* TASK BRIEF
Print every record below exactly as it stands.

(Beginning of EXTRACTED INFORMATION)

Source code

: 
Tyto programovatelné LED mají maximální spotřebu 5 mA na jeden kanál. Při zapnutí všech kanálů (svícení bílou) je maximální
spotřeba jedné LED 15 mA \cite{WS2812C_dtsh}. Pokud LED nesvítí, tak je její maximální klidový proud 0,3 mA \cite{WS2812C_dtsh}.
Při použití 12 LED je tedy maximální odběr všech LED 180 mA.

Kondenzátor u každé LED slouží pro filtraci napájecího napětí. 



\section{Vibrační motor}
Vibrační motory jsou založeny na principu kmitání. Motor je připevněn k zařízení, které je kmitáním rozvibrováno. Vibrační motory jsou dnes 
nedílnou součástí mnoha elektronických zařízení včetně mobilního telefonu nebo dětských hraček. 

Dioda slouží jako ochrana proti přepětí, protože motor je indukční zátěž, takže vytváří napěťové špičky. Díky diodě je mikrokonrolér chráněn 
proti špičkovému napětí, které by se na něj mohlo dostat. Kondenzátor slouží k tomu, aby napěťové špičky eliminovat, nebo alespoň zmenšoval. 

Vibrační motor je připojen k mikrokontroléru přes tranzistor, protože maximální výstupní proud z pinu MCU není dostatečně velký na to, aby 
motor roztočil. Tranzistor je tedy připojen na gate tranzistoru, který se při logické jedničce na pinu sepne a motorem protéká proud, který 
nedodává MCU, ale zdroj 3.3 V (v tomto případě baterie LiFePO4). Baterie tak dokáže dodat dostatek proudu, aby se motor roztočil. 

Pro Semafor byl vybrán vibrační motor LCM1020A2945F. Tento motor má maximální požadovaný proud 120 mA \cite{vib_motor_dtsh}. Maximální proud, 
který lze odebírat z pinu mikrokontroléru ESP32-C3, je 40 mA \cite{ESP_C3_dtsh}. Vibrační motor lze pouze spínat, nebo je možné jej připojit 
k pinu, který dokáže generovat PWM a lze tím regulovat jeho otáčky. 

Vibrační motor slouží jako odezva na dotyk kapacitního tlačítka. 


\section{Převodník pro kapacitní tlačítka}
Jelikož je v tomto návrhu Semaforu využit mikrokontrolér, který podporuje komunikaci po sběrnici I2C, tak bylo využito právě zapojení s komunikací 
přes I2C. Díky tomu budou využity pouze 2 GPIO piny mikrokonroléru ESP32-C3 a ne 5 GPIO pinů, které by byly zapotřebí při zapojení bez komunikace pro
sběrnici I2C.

(End of EXTRACTED INFORMATION)

* RESPONSE AREA
Source code

: 
Tyto programovatelné LED mají maximální spotřebu 5 mA na jeden kanál. Při zapnutí všech kanálů (svícení bílou) je maximální
spotřeba jedné LED 15 mA \cite{WS2812C_dtsh}. Pokud LED nesvítí, tak je její maximální klidový proud 0,3 mA \cite{WS2812C_dtsh}.
Při použití 12 LED je tedy maximální odběr všech LED 180 mA.

Kondenzátor u každé LED slouží pro filtraci napájecího napětí. 



\section{Vibrační motor}
Vibrační motory jsou založeny na principu kmitání. Motor je připevněn k zařízení, které je kmitáním rozvibrováno. Vibrační motory jsou dnes 
nedílnou součástí mnoha elektronických zařízení včetně mobilního telefonu nebo dětských hraček. 

Dioda slouží jako ochrana proti přepětí, protože motor je indukční zátěž, takže vytváří napěťové špičky. Díky diodě je mikrokonrolér chráněn 
proti špičkovému napětí, které by se na něj mohlo dostat. Kondenzátor slouží k tomu, aby napěťové špičky eliminovat, nebo alespoň zmenšoval. 

Vibrační motor je připojen k mikrokontroléru přes tranzistor, protože maximální výstupní proud z pinu MCU není dostatečně velký na to, aby 
motor roztočil. Tranzistor je tedy připojen na gate tranzistoru, který se při logické jedničce na pinu sepne a motorem protéká proud, který 
nedodává MCU, ale zdroj 3.3 V (v tomto případě baterie LiFePO4). Baterie tak dokáže dodat dostatek proudu, aby se motor roztočil. 

Pro Semafor byl vybrán vibrační motor LCM1020A2945F. Tento motor má maximální požadovaný proud 120 mA \cite{vib_motor_dtsh}. Maximální proud, 
který lze odebírat z pinu mikrokontroléru ESP32-C3, je 40 mA \cite{ESP_C3_dtsh}. Vibrační motor lze pouze spínat, nebo je možné jej připojit 
k pinu, který dokáže generovat PWM a lze tím regulovat jeho otáčky. 

Vibrační motor slouží jako odezva na dotyk kapacitního tlačítka. 


\section{Převodník pro kapacitní tlačítka}
Jelikož je v tomto návrhu Semaforu využit mikrokontrolér, který podporuje komunikaci po sběrnici I2C, tak bylo využito právě zapojení s komunikací 
přes I2C. Díky tomu budou využity pouze 2 GPIO piny mikrokonroléru ESP32-C3 a ne 5 GPIO pinů, které by byly zapotřebí při zapojení bez komunikace pro
sběrnici I2C.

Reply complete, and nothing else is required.